Dettagli della vita di Giuseppe Giustini (pt2)

Giuseppe guardava fuori dalla finestra pensieroso.

Davanti ai suoi occhi stava sdraiato il mare. Era calmo, con un suono cadenzato, tranquillo. Gli sembrava risucchiasse tutti i suoi pensieri. L’acqua aveva un colore blu intenso quella mattina che pero’ era, contrariamente a quanto accadeva di solito, piu’ chiaro del cielo, dando l’impressione che il mondo si fosse rovesciato, tutto sottosopra, come una clessidra.
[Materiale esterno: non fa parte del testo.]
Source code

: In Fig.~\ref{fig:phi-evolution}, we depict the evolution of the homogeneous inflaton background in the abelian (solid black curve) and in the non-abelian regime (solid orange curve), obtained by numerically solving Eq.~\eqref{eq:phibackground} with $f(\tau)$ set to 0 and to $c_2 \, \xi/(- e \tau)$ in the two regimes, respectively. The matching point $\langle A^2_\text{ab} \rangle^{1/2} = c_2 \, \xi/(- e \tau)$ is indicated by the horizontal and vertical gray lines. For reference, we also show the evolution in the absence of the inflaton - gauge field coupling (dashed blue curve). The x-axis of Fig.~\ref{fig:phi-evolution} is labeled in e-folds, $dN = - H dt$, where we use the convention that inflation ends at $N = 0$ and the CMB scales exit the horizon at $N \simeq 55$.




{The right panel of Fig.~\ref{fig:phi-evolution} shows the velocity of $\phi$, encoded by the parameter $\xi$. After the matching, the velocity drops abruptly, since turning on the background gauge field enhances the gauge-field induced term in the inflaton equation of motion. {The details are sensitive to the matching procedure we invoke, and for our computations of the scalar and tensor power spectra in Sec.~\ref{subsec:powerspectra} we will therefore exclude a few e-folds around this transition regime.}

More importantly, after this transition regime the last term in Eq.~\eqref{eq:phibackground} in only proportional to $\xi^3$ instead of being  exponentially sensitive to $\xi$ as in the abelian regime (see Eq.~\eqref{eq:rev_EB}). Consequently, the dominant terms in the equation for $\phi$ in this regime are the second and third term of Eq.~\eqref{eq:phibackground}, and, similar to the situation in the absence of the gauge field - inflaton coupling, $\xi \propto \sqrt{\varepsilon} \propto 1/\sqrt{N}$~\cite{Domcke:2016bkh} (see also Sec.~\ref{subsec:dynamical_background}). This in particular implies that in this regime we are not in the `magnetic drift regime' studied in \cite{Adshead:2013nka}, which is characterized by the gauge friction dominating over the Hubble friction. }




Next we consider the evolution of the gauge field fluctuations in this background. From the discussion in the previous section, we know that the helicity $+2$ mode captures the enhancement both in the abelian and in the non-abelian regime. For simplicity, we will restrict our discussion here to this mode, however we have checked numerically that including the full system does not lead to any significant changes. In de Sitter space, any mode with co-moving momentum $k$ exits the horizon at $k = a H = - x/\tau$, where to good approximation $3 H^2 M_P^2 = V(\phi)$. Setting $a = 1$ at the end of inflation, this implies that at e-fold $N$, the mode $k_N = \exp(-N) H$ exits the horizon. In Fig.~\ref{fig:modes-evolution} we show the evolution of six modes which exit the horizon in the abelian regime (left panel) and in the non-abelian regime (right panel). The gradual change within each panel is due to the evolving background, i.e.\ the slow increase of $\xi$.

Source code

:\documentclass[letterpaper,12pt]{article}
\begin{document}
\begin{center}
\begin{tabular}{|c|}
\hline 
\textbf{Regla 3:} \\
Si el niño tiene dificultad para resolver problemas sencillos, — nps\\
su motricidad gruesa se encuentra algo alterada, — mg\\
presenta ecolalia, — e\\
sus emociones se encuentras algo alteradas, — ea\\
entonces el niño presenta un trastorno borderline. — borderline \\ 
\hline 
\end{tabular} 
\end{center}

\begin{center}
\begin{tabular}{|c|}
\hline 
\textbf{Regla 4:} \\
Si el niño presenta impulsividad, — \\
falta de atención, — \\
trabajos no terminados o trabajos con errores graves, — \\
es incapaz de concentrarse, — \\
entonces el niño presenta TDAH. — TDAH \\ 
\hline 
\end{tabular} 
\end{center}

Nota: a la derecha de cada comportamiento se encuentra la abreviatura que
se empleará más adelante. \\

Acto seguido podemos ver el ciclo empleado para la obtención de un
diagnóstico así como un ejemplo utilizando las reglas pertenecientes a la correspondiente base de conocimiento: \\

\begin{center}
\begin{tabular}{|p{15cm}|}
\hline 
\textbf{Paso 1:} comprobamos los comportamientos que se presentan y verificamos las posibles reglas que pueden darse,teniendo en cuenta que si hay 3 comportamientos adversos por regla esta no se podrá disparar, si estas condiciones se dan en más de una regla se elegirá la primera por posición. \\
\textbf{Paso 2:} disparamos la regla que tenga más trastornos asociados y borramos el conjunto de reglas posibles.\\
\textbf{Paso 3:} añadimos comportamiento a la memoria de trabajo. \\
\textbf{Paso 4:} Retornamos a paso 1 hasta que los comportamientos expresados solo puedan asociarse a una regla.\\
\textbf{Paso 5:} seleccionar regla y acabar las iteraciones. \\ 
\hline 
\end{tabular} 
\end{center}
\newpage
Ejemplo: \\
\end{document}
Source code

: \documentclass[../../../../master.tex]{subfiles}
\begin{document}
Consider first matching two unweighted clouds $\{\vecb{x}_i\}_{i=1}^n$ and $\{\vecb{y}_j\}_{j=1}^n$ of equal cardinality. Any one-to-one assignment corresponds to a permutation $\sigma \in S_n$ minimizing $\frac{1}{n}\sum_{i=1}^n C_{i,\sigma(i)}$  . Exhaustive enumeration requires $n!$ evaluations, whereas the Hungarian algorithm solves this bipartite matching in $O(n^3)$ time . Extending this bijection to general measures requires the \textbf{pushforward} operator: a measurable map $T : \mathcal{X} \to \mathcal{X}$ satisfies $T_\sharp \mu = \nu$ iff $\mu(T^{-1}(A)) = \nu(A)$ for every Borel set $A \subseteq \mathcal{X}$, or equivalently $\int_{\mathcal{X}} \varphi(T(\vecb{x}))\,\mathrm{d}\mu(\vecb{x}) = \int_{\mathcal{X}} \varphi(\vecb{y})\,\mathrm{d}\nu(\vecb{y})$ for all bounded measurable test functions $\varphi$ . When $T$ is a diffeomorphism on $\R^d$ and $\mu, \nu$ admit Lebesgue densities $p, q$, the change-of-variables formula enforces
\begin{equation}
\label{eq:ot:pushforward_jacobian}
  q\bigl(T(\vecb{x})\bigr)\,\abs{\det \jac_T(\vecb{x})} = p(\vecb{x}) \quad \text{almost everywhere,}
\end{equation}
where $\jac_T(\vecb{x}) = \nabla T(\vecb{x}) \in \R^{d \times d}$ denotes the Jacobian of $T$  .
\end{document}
Nuvole dense di pioggia, scure come la notte ricoprivano l’orizzonte. L’aria era umida, carica del profumo della terra e del mare. Ad ogni respiro sentiva il mondo divenire parte del suo corpo. Stava pensando che aveva voglia di correre, si sentiva energico, elettrico. Poi un fulmine taglio’ il cielo a est e lo segui’ un forte boato. Poi, due secondi di assoluto silenzio. Ed ecco che riprendeva il suono, lontano, delle onde.

Giuseppe era totalmente assorbito da cio’ che percepiva.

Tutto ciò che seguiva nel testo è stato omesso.